Often catching the sub on the surface. I do not recall if the accuracy
of the locations was ever stated.
Two examples from David Kahn's (1967) book The Codebreakers (p504). On
30 June 1942 U-158 reported that it had nothing to report. HF/DF
stations in Bermuda, Hartland Pt, Kingston, and Georgetown triangulated
a location. This was sent to an airborne ASW patrol out of Bermuda.
The U-158 was spotted on the surface 10 miles from the intercept
location and sunk. On 5 May 1944 the U-66 sent a 15 second transmission
regarding replenishment. 26 stations picked it up. Three hours later
an ASW plane attacked and forced the sub to dive. An hour later a ship
joined the attack and 25 minutes later the sub was destroyed.
Identifying a ground station would require a more accurate location.

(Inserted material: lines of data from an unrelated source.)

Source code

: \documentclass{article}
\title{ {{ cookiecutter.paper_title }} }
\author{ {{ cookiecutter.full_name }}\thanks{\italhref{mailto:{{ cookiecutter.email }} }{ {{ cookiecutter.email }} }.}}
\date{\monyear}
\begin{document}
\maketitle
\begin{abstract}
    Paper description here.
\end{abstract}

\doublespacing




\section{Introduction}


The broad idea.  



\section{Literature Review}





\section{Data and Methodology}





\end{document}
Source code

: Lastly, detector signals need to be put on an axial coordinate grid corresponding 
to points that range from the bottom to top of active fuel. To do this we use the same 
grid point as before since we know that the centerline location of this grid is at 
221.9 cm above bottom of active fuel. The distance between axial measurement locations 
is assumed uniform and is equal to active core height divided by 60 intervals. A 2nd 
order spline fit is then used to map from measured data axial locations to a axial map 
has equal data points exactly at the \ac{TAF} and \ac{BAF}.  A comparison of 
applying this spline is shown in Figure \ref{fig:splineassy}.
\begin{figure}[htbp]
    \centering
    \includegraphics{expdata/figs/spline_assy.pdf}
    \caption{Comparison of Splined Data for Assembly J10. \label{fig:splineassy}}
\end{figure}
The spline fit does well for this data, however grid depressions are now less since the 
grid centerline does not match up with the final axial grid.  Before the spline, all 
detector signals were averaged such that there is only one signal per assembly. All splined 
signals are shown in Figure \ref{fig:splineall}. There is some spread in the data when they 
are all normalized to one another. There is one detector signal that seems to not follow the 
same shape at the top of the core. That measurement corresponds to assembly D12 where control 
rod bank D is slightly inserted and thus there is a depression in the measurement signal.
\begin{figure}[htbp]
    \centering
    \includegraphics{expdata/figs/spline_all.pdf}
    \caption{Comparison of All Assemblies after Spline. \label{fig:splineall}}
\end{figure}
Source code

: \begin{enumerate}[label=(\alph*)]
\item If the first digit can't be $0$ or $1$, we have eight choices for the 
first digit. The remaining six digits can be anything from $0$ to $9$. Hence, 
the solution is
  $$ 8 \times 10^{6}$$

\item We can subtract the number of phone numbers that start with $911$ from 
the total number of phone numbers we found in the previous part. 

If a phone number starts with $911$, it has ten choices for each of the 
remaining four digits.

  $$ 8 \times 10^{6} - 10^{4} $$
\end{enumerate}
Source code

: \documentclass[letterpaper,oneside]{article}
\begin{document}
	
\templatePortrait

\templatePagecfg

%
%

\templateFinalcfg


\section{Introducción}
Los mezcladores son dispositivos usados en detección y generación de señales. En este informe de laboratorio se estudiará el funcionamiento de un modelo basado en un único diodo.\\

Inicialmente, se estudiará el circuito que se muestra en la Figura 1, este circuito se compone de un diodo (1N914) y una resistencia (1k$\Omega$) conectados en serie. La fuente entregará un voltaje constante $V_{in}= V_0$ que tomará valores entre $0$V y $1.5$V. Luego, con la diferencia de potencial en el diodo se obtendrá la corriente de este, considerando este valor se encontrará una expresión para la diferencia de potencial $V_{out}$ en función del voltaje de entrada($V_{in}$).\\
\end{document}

Because you have to get the right building to raid. But the distances
from the DF station to the transmitter would be shorter and this would
reduce the error.
Jamie Brothers
Ron May wrote:
> In a message dated 7/12/01 1:49:27 PM Pacific Daylight Time,
> [log in to unmask] writes:
>
> << but if it was used to transmit signals, you gotta figure that any
> military bases in the area would have had ears out looking for just that
> kind of
> thing - and static ground stations can be easy to locate...
> >>
>
> Not in World War II. You can not equate modern technology with that back 60
> years ago. A quick blast of signal on an odd bandwidth could not be tracked
> in time to catch a clever spy. Heck, spies were transmitting secrets to
> Soviet trawlers off the San Diego coast right up to 1991, when the Cold War
> ended and no one caught them.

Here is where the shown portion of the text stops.